Send back exactly the lines from the opening line of the records below through the one with "那么，下一个问题是，我们是否".
<<<<
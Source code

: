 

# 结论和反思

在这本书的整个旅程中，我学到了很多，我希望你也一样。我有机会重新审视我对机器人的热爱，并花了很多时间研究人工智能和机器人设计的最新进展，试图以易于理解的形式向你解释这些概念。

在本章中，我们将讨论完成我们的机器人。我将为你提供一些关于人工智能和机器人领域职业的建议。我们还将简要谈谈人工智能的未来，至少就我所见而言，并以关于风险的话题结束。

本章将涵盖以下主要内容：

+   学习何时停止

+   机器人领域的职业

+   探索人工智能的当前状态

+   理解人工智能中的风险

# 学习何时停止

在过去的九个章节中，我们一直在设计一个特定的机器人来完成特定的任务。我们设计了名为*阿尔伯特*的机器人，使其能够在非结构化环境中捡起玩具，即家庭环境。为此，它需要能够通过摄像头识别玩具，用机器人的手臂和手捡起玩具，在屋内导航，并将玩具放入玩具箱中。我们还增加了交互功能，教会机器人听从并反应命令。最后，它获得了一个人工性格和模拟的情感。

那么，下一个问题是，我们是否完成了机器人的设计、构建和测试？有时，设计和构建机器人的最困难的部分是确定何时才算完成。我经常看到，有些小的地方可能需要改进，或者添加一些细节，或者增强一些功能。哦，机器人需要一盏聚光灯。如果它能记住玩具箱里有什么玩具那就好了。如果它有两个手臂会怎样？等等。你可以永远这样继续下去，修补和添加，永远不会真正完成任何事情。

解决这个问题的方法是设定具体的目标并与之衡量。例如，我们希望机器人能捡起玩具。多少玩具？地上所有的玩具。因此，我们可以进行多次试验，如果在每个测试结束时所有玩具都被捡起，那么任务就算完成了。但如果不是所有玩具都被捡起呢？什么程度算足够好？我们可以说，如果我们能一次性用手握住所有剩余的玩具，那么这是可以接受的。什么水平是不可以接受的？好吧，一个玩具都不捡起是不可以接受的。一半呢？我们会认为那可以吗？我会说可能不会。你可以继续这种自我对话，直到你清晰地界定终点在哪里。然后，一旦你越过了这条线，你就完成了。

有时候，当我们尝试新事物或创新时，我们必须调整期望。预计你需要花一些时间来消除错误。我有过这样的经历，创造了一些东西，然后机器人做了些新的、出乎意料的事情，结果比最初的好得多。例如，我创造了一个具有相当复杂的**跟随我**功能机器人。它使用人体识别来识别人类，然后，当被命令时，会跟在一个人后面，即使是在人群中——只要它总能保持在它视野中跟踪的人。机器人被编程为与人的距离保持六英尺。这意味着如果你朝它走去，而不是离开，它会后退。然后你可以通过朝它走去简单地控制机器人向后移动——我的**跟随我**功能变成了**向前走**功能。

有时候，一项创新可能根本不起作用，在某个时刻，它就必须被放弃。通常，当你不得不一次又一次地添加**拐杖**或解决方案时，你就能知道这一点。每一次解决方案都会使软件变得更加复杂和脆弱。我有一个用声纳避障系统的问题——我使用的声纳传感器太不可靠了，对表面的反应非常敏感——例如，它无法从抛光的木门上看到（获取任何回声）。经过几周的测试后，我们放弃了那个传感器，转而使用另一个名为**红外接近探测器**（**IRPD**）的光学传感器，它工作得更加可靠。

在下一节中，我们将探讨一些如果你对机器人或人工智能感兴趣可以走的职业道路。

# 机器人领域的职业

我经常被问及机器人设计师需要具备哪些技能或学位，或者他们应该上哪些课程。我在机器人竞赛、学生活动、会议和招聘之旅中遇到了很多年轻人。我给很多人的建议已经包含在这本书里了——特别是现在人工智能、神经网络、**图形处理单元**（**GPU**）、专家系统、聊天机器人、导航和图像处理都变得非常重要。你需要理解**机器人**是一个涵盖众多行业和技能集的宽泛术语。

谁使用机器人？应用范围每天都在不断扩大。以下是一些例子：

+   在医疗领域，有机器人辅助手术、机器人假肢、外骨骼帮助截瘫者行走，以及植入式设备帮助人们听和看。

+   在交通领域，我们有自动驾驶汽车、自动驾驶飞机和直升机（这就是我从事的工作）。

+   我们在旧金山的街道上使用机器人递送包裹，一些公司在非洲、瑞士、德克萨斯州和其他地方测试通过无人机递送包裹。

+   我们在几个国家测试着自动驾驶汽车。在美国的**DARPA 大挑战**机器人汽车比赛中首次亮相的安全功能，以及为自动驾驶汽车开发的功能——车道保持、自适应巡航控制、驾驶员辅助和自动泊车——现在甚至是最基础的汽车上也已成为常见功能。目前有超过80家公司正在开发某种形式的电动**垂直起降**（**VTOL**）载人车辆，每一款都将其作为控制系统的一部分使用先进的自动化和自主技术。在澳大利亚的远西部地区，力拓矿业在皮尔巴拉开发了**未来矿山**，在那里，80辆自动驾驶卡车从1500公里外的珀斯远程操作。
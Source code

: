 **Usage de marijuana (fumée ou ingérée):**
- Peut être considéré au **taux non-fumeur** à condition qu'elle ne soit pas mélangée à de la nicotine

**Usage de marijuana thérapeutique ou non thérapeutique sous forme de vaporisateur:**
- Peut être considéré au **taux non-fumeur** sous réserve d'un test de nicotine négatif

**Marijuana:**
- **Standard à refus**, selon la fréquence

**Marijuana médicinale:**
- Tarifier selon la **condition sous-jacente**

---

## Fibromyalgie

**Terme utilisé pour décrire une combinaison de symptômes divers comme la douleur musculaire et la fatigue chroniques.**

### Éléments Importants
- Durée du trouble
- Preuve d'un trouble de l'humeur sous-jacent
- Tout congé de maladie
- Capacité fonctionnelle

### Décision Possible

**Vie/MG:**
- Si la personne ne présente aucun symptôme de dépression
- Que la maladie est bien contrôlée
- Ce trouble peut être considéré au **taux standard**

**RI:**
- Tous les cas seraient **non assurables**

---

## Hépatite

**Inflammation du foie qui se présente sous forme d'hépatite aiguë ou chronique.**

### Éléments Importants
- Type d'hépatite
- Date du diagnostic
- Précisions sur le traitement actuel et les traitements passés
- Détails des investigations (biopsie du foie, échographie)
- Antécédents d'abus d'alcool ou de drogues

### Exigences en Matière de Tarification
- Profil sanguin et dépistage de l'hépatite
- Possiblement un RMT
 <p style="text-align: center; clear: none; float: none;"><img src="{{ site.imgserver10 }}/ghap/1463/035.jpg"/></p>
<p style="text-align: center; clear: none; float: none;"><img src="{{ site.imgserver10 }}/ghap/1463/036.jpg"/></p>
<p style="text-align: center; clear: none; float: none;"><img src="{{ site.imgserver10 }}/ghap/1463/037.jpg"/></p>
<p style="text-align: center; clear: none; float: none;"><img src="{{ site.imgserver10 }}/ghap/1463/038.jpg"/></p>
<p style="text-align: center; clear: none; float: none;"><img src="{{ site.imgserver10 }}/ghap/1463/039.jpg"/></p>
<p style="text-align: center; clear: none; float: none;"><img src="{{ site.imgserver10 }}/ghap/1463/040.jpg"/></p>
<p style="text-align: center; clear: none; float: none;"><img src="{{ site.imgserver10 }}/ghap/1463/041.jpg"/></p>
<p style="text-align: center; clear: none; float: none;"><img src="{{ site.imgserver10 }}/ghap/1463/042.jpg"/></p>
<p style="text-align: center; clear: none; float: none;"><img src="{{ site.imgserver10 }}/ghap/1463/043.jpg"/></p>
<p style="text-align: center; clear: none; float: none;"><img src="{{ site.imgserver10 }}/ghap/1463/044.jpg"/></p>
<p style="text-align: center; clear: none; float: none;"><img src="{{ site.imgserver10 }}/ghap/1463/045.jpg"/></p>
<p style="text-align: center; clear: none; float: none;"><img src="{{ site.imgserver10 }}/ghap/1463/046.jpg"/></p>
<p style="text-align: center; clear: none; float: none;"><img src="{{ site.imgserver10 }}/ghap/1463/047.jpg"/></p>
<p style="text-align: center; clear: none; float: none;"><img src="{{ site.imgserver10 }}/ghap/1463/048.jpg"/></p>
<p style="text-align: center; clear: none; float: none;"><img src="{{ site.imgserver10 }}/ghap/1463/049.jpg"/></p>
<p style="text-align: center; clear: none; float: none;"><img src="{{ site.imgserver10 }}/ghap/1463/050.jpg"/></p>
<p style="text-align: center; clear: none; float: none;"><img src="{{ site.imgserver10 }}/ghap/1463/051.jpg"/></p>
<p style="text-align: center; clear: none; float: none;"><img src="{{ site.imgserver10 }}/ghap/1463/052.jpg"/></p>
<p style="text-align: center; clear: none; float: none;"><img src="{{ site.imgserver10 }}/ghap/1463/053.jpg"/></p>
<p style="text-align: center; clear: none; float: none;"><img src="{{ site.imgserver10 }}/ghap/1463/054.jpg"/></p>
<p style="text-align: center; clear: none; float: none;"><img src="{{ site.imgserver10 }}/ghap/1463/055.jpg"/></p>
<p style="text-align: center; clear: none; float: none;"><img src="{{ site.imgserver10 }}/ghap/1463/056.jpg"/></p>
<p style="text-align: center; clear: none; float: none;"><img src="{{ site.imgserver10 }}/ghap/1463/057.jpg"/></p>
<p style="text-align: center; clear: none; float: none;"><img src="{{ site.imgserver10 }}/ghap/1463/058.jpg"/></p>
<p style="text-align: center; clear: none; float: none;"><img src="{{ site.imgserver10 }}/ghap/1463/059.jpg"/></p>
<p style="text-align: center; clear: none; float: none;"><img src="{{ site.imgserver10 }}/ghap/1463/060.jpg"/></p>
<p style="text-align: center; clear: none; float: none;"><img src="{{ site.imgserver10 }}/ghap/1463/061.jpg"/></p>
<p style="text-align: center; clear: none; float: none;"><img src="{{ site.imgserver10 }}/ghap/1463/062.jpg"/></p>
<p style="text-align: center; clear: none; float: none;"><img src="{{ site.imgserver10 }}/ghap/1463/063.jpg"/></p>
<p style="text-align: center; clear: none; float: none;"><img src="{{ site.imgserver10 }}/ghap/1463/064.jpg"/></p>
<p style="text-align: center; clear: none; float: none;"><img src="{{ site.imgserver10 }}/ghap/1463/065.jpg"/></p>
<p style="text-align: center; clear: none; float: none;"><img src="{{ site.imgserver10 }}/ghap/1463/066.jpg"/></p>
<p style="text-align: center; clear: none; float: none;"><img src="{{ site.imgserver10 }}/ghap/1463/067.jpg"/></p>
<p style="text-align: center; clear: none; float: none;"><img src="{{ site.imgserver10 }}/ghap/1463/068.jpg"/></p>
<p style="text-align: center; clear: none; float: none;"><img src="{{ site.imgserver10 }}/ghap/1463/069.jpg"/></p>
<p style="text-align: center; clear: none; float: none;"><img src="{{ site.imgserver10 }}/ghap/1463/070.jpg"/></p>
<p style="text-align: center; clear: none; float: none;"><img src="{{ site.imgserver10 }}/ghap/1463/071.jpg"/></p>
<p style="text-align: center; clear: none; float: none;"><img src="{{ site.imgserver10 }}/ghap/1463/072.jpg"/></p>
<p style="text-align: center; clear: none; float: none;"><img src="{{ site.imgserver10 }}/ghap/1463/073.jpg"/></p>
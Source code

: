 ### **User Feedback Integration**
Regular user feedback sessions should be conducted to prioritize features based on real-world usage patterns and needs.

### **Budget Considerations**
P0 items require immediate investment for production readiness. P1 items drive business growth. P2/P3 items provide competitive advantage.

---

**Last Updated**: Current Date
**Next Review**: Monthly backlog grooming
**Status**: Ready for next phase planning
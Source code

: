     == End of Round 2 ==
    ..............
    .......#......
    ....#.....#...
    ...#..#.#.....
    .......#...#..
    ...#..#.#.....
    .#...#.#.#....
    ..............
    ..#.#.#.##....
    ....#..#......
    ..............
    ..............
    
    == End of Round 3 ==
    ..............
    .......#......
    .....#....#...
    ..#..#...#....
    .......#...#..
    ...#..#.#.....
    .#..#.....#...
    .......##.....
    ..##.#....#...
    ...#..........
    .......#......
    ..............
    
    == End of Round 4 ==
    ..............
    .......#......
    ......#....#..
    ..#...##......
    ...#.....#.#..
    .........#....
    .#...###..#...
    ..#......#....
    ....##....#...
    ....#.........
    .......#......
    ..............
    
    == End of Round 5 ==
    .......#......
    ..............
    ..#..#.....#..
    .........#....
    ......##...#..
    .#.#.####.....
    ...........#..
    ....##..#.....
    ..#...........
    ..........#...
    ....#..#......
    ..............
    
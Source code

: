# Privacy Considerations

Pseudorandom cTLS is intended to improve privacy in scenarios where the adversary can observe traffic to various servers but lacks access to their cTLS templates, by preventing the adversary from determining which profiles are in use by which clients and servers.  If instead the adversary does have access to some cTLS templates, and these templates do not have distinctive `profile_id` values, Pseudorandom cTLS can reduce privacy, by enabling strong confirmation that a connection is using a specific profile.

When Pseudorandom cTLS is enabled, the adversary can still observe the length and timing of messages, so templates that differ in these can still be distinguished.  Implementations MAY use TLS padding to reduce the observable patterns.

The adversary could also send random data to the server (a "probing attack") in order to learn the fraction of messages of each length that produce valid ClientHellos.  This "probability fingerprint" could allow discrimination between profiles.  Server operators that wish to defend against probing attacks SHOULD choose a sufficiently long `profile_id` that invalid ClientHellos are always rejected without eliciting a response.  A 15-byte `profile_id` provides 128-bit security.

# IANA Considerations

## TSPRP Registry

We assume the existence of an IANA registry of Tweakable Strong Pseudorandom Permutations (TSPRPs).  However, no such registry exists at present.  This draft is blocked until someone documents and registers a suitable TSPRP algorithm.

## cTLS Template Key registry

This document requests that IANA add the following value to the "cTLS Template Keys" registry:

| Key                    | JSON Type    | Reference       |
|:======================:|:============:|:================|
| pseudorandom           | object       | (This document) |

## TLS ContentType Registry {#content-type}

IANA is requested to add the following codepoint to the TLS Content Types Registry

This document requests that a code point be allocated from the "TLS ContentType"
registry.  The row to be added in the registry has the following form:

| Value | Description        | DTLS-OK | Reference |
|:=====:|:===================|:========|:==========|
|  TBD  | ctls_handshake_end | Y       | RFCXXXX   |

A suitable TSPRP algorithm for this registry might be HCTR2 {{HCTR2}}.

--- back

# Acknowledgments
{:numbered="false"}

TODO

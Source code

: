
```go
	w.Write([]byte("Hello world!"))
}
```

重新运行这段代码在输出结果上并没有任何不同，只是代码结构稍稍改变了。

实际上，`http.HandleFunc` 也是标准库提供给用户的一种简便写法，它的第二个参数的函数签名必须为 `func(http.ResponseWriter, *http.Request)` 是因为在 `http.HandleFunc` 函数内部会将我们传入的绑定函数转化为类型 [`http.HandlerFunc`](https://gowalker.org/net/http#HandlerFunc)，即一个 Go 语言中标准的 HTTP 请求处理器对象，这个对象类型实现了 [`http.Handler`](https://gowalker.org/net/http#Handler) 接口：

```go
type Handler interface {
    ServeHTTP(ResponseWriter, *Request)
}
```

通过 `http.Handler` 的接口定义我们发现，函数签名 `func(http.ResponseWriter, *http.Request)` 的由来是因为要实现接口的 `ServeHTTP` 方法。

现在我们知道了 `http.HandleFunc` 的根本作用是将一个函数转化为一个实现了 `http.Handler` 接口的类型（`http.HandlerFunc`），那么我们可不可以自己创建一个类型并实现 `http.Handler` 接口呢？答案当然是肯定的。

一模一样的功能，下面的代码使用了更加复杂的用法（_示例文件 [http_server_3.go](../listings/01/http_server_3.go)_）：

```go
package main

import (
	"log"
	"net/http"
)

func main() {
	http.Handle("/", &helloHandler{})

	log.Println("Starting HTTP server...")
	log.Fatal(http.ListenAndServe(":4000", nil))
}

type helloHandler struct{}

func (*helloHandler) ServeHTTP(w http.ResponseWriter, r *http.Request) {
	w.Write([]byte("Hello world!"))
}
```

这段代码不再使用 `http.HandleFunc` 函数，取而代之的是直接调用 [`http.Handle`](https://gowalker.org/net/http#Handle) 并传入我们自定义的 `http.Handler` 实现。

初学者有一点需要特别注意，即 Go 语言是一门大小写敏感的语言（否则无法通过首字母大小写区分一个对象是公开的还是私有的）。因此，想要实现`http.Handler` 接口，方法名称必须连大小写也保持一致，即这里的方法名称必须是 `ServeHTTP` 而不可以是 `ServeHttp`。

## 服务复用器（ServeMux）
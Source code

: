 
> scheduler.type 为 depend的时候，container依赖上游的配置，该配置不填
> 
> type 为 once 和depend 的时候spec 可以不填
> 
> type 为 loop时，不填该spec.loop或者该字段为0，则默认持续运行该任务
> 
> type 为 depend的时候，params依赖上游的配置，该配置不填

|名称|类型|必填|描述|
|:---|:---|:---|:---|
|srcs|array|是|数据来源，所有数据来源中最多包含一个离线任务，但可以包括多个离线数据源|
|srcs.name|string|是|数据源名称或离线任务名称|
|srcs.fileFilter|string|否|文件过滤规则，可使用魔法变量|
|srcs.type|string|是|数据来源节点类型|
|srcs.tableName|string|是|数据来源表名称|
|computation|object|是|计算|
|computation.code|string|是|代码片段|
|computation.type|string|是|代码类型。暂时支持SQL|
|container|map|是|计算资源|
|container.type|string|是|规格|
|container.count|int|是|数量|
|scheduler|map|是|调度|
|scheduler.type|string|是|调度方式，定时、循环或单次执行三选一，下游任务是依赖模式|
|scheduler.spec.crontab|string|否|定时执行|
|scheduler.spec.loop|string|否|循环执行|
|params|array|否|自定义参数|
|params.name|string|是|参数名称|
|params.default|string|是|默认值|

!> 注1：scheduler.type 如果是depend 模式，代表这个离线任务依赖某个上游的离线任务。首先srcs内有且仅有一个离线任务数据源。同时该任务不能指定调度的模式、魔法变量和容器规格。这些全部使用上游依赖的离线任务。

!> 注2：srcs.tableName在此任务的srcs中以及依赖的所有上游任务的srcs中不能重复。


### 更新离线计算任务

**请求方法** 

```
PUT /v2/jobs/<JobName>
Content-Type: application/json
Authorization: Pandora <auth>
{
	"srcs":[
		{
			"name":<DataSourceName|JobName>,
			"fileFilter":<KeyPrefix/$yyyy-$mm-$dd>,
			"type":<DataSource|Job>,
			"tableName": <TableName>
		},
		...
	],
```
>>>>
Response area:
Source code

: 

# 结论和反思

在这本书的整个旅程中，我学到了很多，我希望你也一样。我有机会重新审视我对机器人的热爱，并花了很多时间研究人工智能和机器人设计的最新进展，试图以易于理解的形式向你解释这些概念。

在本章中，我们将讨论完成我们的机器人。我将为你提供一些关于人工智能和机器人领域职业的建议。我们还将简要谈谈人工智能的未来，至少就我所见而言，并以关于风险的话题结束。

本章将涵盖以下主要内容：

+   学习何时停止

+   机器人领域的职业

+   探索人工智能的当前状态

+   理解人工智能中的风险

# 学习何时停止

在过去的九个章节中，我们一直在设计一个特定的机器人来完成特定的任务。我们设计了名为*阿尔伯特*的机器人，使其能够在非结构化环境中捡起玩具，即家庭环境。为此，它需要能够通过摄像头识别玩具，用机器人的手臂和手捡起玩具，在屋内导航，并将玩具放入玩具箱中。我们还增加了交互功能，教会机器人听从并反应命令。最后，它获得了一个人工性格和模拟的情感。

那么，下一个问题是，我们是否完成了机器人的设计、构建和测试？有时，设计和构建机器人的最困难的部分是确定何时才算完成。我经常看到，有些小的地方可能需要改进，或者添加一些细节，或者增强一些功能。哦，机器人需要一盏聚光灯。如果它能记住玩具箱里有什么玩具那就好了。如果它有两个手臂会怎样？等等。你可以永远这样继续下去，修补和添加，永远不会真正完成任何事情。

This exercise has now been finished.